Unincorporated community in the state of Oregon, United States

Hobsonville is an unincorporated community in Tillamook County, Oregon, United States. Although it is considered a ghost town, it is still classified as a populated place by the United States Geological Survey (USGS). Hobsonville is on the east shore of Tillamook Bay, about 2 miles south of Garibaldi via U.S. Route 101 or about a mile from Garibaldi across Miami Cove.

==History==
The community was named after pioneer John Hobson, who was one of the founders of the local salmon cannery. Hobsonville once had an economy based on lumber and the salmon cannery–the Tillamook Packing Company–which began operating in 1884. Hobsonville also had a hotel and a creamery, and was a stop on the Tillamook Bay and Pacific Railway and Navigation Co. Railroad. Hobsonville post office ran from 1883 to 1913. According to Oregon: End of the Trail, nearby Hobsonville Point that extends into Tillamook Bay was named Talapus Cradle by the local Native Americans because of its resemblance to a cradleboard. The point was also once known as Driscoll Point.
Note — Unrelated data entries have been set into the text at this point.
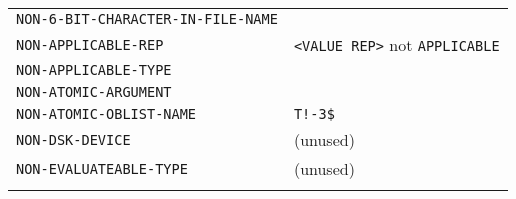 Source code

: \documentclass[a4paper]{scrbook}
\begin{document}
\begin{longtable}[]{@{}ll@{}}
\begin{minipage}[t]{0.58\columnwidth}
\texttt{NON-6-BIT-CHARACTER-IN-FILE-NAME}\strut
\end{minipage} & \begin{minipage}[t]{0.36\columnwidth}\raggedright\strut
\strut
\end{minipage}\tabularnewline
\begin{minipage}[t]{0.58\columnwidth}\raggedright\strut
\texttt{NON-APPLICABLE-REP}\strut
\end{minipage} & \begin{minipage}[t]{0.36\columnwidth}\raggedright\strut
\texttt{\textless{}VALUE\ REP\textgreater{}} not \texttt{APPLICABLE}\strut
\end{minipage}\tabularnewline
\begin{minipage}[t]{0.58\columnwidth}\raggedright\strut
\texttt{NON-APPLICABLE-TYPE}\strut
\end{minipage} & \begin{minipage}[t]{0.36\columnwidth}\raggedright\strut
\strut
\end{minipage}\tabularnewline
\begin{minipage}[t]{0.58\columnwidth}\raggedright\strut
\texttt{NON-ATOMIC-ARGUMENT}\strut
\end{minipage} & \begin{minipage}[t]{0.36\columnwidth}\raggedright\strut
\strut
\end{minipage}\tabularnewline
\begin{minipage}[t]{0.58\columnwidth}\raggedright\strut
\texttt{NON-ATOMIC-OBLIST-NAME}\strut
\end{minipage} & \begin{minipage}[t]{0.36\columnwidth}\raggedright\strut
\texttt{T!-3\$}\strut
\end{minipage}\tabularnewline
\begin{minipage}[t]{0.58\columnwidth}\raggedright\strut
\texttt{NON-DSK-DEVICE}\strut
\end{minipage} & \begin{minipage}[t]{0.36\columnwidth}\raggedright\strut
(unused)\strut
\end{minipage}\tabularnewline
\begin{minipage}[t]{0.58\columnwidth}\raggedright\strut
\texttt{NON-EVALUATEABLE-TYPE}\strut
\end{minipage} & \begin{minipage}[t]{0.36\columnwidth}\raggedright\strut
(unused)\strut
\end{minipage}\tabularnewline
\begin{minipage}[t]{0.58\columnwidth}\raggedright\strut

\end{minipage}
\end{longtable}
\end{document}
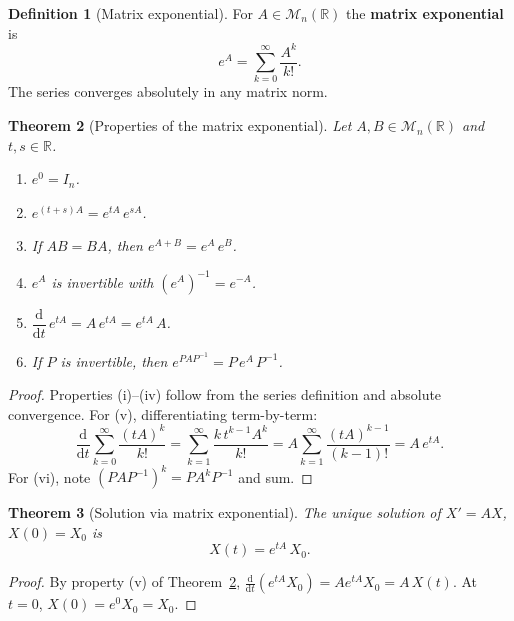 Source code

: \documentclass[12pt,a4paper,openany]{book}
\theoremstyle{definition}
\newtheorem{definition}{Definition}[chapter]
\theoremstyle{plain}
\newtheorem{theorem}[definition]{Theorem}
\theoremstyle{remark}
\newcommand{\R}{\mathbb{R}}
\newcommand{\dd}{\mathrm{d}}
\begin{document}
\begin{definition}[Matrix exponential]\label{def:matrix-exp}
For $A\in\mathcal{M}_n(\R)$ the \textbf{matrix exponential} is
\begin{equation}\label{eq:matrix-exp-def}
  e^{A} = \sum_{k=0}^{\infty} \frac{A^k}{k!}.
\end{equation}
The series converges absolutely in any matrix norm.
\end{definition}

\begin{theorem}[Properties of the matrix exponential]\label{thm:exp-properties}
Let $A,B\in\mathcal{M}_n(\R)$ and $t,s\in\R$.
\begin{enumerate}[label=(\roman*)]
  \item $e^{0} = I_n$.
  \item $e^{(t+s)A} = e^{tA}\,e^{sA}$.
  \item If $AB = BA$, then $e^{A+B} = e^{A}\,e^{B}$.
  \item $e^{A}$ is invertible with $(e^{A})^{-1} = e^{-A}$.
  \item $\dfrac{\dd}{\dd t}\,e^{tA} = A\,e^{tA} = e^{tA}\,A$.
  \item If $P$ is invertible, then $e^{PAP^{-1}} = P\,e^{A}\,P^{-1}$.
\end{enumerate}
\end{theorem}

\begin{proof}
Properties (i)--(iv) follow from the series definition and absolute
convergence.  For (v), differentiating term-by-term:
\[
  \frac{\dd}{\dd t}\sum_{k=0}^{\infty}\frac{(tA)^k}{k!}
  = \sum_{k=1}^{\infty}\frac{k\,t^{k-1}A^k}{k!}
  = A\sum_{k=1}^{\infty}\frac{(tA)^{k-1}}{(k-1)!}
  = A\,e^{tA}.
\]
For (vi), note $(PAP^{-1})^k = PA^kP^{-1}$ and sum.
\end{proof}

\begin{theorem}[Solution via matrix exponential]\label{thm:sol-matrix-exp}
The unique solution of $X'=AX$, $X(0)=X_0$ is
\begin{equation}\label{eq:sol-exp}
  X(t) = e^{tA}\,X_0.
\end{equation}
\end{theorem}

\begin{proof}
By property (v) of Theorem~\ref{thm:exp-properties},
$\frac{\dd}{\dd t}(e^{tA}X_0) = Ae^{tA}X_0 = A\,X(t)$.
At $t=0$, $X(0) = e^{0}X_0 = X_0$.
\end{proof}
\end{document}
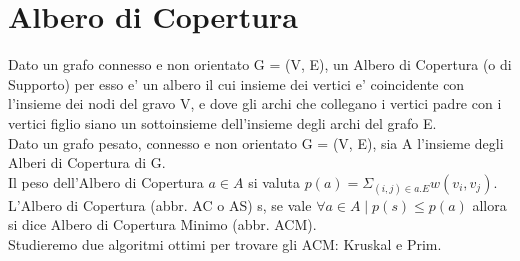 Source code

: \chapter{Albero di Copertura}

Dato un grafo connesso e non orientato G = (V, E), un Albero di Copertura (o di Supporto) per esso e' un albero il cui insieme dei vertici e' coincidente con l'insieme dei nodi del gravo V, e dove gli archi che collegano i vertici padre con i vertici figlio siano un sottoinsieme dell'insieme degli archi del grafo E. \\
Dato un grafo pesato, connesso e non orientato G = (V, E), sia A l'insieme degli Alberi di Copertura di G. \\
Il peso dell'Albero di Copertura $a \in A$ si valuta $p(a) = \Sigma_{(i,j) \in a.E} w(v_i,v_j)$. \\
L'Albero di Copertura (abbr. AC o AS) s, se vale $\forall a \in A \mid p(s) \leq p(a)$ allora si dice Albero di Copertura Minimo (abbr. ACM). \\
Studieremo due algoritmi ottimi per trovare gli ACM: Kruskal e Prim.
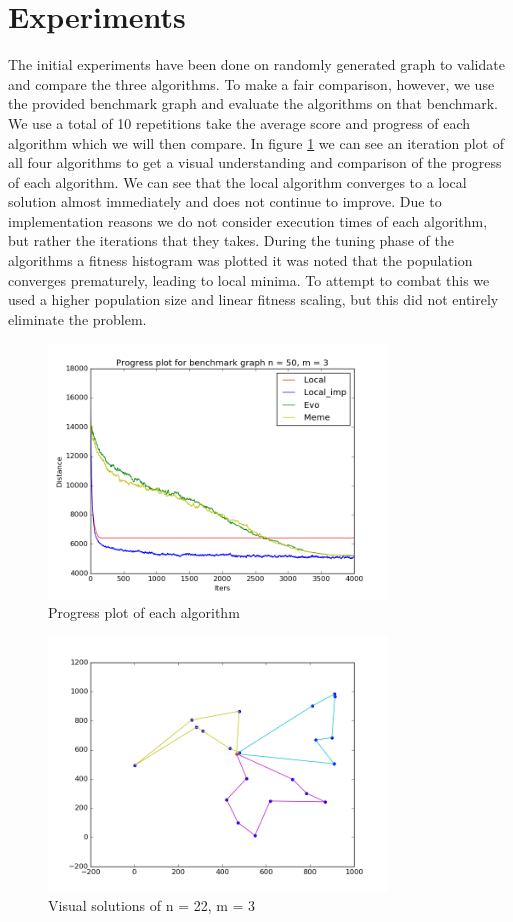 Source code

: \documentclass[journal]{IEEEtrancz}
\begin{document}
\section{Experiments}
The initial experiments have been done on randomly generated graph to validate and compare the three algorithms.
To make a fair comparison, however, we use the provided benchmark graph and evaluate the algorithms on that benchmark. We use a total of 10 repetitions take the average score and progress of each algorithm which we will then compare. In figure \ref{fig:progfig} we can see an iteration plot of all four algorithms to get 
a visual understanding and comparison of the progress of each algorithm. We can see that the local algorithm
converges to a local solution almost immediately and does not continue to improve. Due to implementation reasons we do not consider execution times of each algorithm, but rather the iterations that they takes. 
During the tuning phase of the algorithms a fitness histogram was plotted it was noted that the population converges prematurely, leading to local minima. To attempt to combat this we used a higher population size and linear fitness scaling, but this did not entirely eliminate the problem.


\begin{figure}[ht]
  \centering
    \includegraphics[width=9cm]{progplot}
      \caption{Progress plot of each algorithm}
    \label{fig:progfig}
\end{figure}

\begin{figure}[ht]
  \centering
    \includegraphics[width=9cm]{clean}
      \caption{Visual solutions of n = 22, m = 3}
    \label{fig:solfig}
\end{figure}
\end{document}
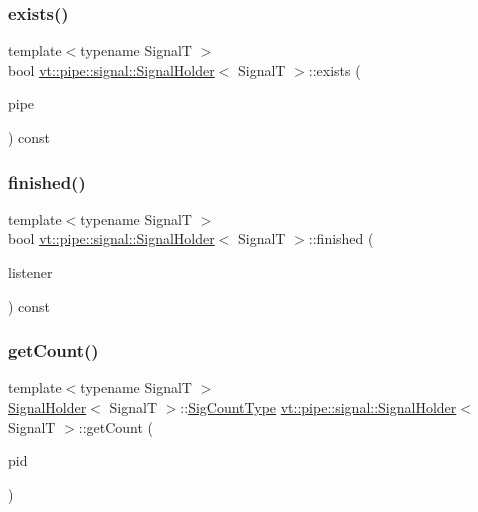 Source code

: \subsubsection{\texorpdfstring{exists()}{exists()}}
{\footnotesize\ttfamily template$<$typename SignalT $>$ \\
bool \hyperlink{structvt_1_1pipe_1_1signal_1_1_signal_holder}{vt\+::pipe\+::signal\+::\+Signal\+Holder}$<$ SignalT $>$\+::exists (\begin{DoxyParamCaption}\item[{\hyperlink{namespacevt_ac9852acda74d1896f48f406cd72c7bd3}{Pipe\+Type} const \&}]{pipe }\end{DoxyParamCaption}) const}

\mbox{\label{structvt_1_1pipe_1_1signal_1_1_signal_holder_aa2d3f4de74295a26df20f26e84f99c4e}} 
\subsubsection{\texorpdfstring{finished()}{finished()}}
{\footnotesize\ttfamily template$<$typename SignalT $>$ \\
bool \hyperlink{structvt_1_1pipe_1_1signal_1_1_signal_holder}{vt\+::pipe\+::signal\+::\+Signal\+Holder}$<$ SignalT $>$\+::finished (\begin{DoxyParamCaption}\item[{\hyperlink{structvt_1_1pipe_1_1signal_1_1_signal_holder_a68114d1ad5804c71e014736b18e41e08}{Listener\+Ptr\+Type}}]{listener }\end{DoxyParamCaption}) const}

\mbox{\label{structvt_1_1pipe_1_1signal_1_1_signal_holder_aefb0dca5bdcb08b867c24b29f1d48429}} 
\subsubsection{\texorpdfstring{get\+Count()}{getCount()}}
{\footnotesize\ttfamily template$<$typename SignalT $>$ \\
\hyperlink{structvt_1_1pipe_1_1signal_1_1_signal_holder}{Signal\+Holder}$<$ SignalT $>$\+::\hyperlink{structvt_1_1pipe_1_1signal_1_1_signal_holder_aced54515f402b63f6dea174e5b027c81}{Sig\+Count\+Type} \hyperlink{structvt_1_1pipe_1_1signal_1_1_signal_holder}{vt\+::pipe\+::signal\+::\+Signal\+Holder}$<$ SignalT $>$\+::get\+Count (\begin{DoxyParamCaption}\item[{\hyperlink{namespacevt_ac9852acda74d1896f48f406cd72c7bd3}{Pipe\+Type} const \&}]{pid }\end{DoxyParamCaption})}

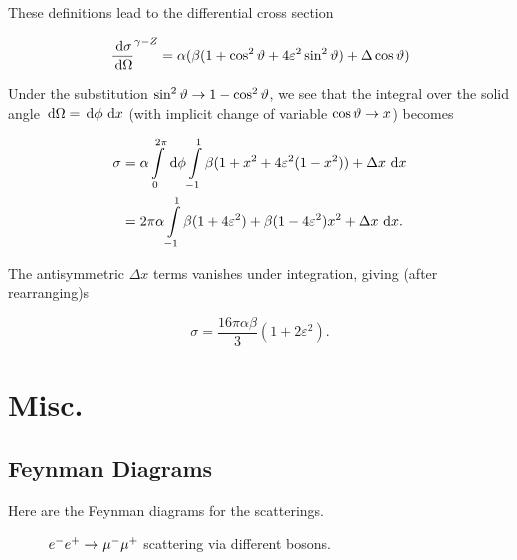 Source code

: \documentclass[]{report}
\begin{document}
These definitions lead to the differential cross section

$$
\frac{\,\operatorname{d}\!{\sigma}}{\,\operatorname{d}\!{\Omega}}^{\gamma-Z }
  = \alpha(\beta(1+\cos^{2}{\vartheta}+4\varepsilon^{2}\sin^{2}{\vartheta})
    + \Delta\cos{\vartheta}
  )
$$

Under the substitution $\sin^{2}{\vartheta} \rightarrow 1-\cos^{2}{\vartheta}$, we see that the integral over the solid angle $\,\operatorname{d}\!{\Omega} = \,\operatorname{d}\!{\phi}\,\operatorname{d}\!{x}$ (with implicit change of variable $\cos{\vartheta}\rightarrow x$) becomes

\begin{align*}
\sigma &= \alpha \int\limits_{0}^{2\pi}\d{\phi}
	\int\limits_{-1}^{1}
		\beta(1+x^{2}+4\varepsilon^{2}(1- x^{2}))
    	+ \Delta x
	\d{x}
\\
&= 2\pi\alpha \int\limits_{-1}^{1} \beta(1+4\varepsilon^{2})+\beta(1-4\varepsilon^{2})x^{2} + \Delta x \d{x}.
\end{align*}

The antisymmetric $\Delta x$ terms vanishes under integration, giving (after rearranging)s

$$
\sigma = \frac{16\pi\alpha\beta}{3}(1 + 2\varepsilon^{2}).
$$

\chapter{Misc.}

\section{Feynman Diagrams}

Here are the Feynman diagrams for the scatterings.

\begin{figure}[h]
	\vspace{10pt}
	\centering
	\qquad
	\caption{$e^{-}e^{+}\rarrow\mu^{-}\mu^{+}$ scattering via different bosons.}
\end{figure}
\end{document}
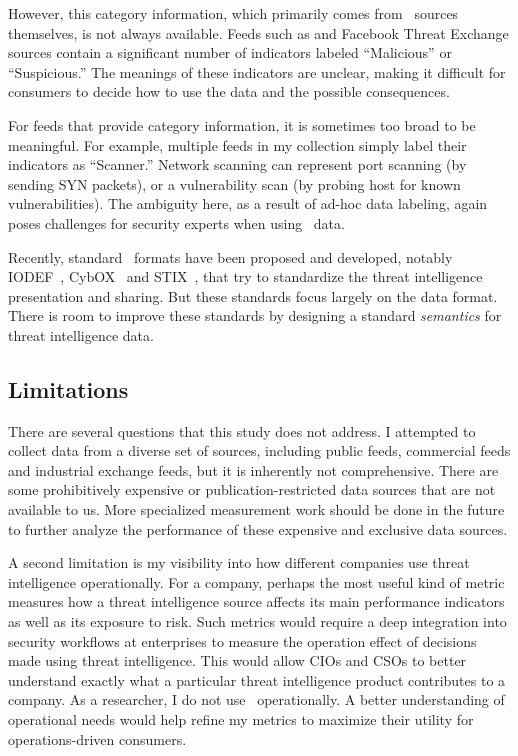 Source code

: However, this category information, which primarily comes from \ti\ sources
themselves, is not always available. Feeds such as {\feedalienvault} and
Facebook Threat Exchange sources contain a significant number
of indicators labeled ``Malicious'' or ``Suspicious.'' The meanings of
these indicators are unclear, making it difficult for consumers to decide
how to use the data and the possible consequences.

For feeds that provide category information, it is sometimes too broad
to be meaningful. For example, multiple feeds in my collection
simply label their indicators as ``Scanner.'' Network scanning can
represent port scanning (by sending SYN packets), or a vulnerability scan (by
probing host for known vulnerabilities). The ambiguity here, as a result of
ad-hoc data labeling, again poses challenges for security experts when using
\ti\ data.

Recently, standard \ti\ formats have been proposed and developed, notably
IODEF~\cite{IODEF}, CybOX~\cite{CybOX} and STIX~\cite{STIX}, that try to
standardize the threat intelligence presentation and sharing. But these
standards focus largely on the data format. There is room
to improve these standards by designing a standard \emph{semantics} for threat
intelligence data.

\subsection{Limitations}
There are several questions that this study does not address. I attempted to collect data from a diverse set of
sources, including public feeds, commercial feeds and industrial exchange feeds,
but it is inherently not comprehensive. There are some prohibitively expensive or
publication-restricted data sources that are not available to us. More specialized measurement
work should be done in the future to further analyze the performance of these
expensive and exclusive data sources.

A second limitation is my visibility into how different companies use threat
intelligence operationally. For a company, perhaps the most useful kind of metric
measures how a threat intelligence source affects its main performance indicators
as well as its exposure to risk. Such metrics would require a deep integration
into security workflows at enterprises to measure the operation effect of decisions
made using threat intelligence. This would allow CIOs and CSOs to better understand
exactly what a particular threat intelligence product contributes to a company. As a
researcher, I do not use \ti\ operationally. A better understanding of operational
needs would help refine my metrics to maximize their utility for operations-driven consumers.

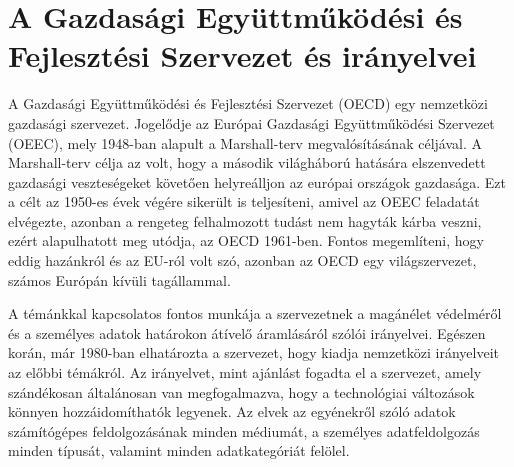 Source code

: \section{A Gazdasági Együttműködési és Fejlesztési Szervezet és irányelvei}

A Gazdasági Együttműködési és Fejlesztési Szervezet (OECD) egy nemzetközi gazdasági szervezet. Jogelődje az Európai Gazdasági Együttműködési Szervezet (OEEC), mely 1948-ban alapult a Marshall-terv megvalósításának céljával. A Marshall-terv célja az volt, hogy a második világháború hatására elszenvedett gazdasági veszteségeket követően helyreálljon az európai országok gazdasága. Ezt a célt az 1950-es évek végére sikerült is teljesíteni, amivel az OEEC feladatát elvégezte, azonban a rengeteg felhalmozott tudást nem hagyták kárba veszni, ezért alapulhatott meg utódja, az OECD 1961-ben. Fontos megemlíteni, hogy eddig hazánkról és az EU-ról volt szó, azonban az OECD egy világszervezet, számos Európán kívüli tagállammal.

A témánkkal kapcsolatos fontos munkája a szervezetnek a magánélet védelméről és a személyes adatok határokon átívelő áramlásáról szólói irányelvei. Egészen korán, már 1980-ban elhatározta a szervezet, hogy kiadja nemzetközi irányelveit az előbbi témákról. Az irányelvet, mint ajánlást fogadta el a szervezet, amely szándékosan általánosan van megfogalmazva, hogy a technológiai változások könnyen hozzáidomíthatók legyenek. Az elvek az egyénekről szóló adatok számítógépes feldolgozásának minden médiumát, a személyes adatfeldolgozás minden típusát, valamint minden adatkategóriát felölel.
By 1930, Hobsonville was the home of several elderly Tillamook and Nehalem women, who talked with May Edel, an assistant to anthropologist Franz Boas. By 1940 the townsite was overgrown by alder trees but several buildings and the unoccupied hotel building remained. Shortly before 1940 the remains of the Smith lumber mill were washed into the bay.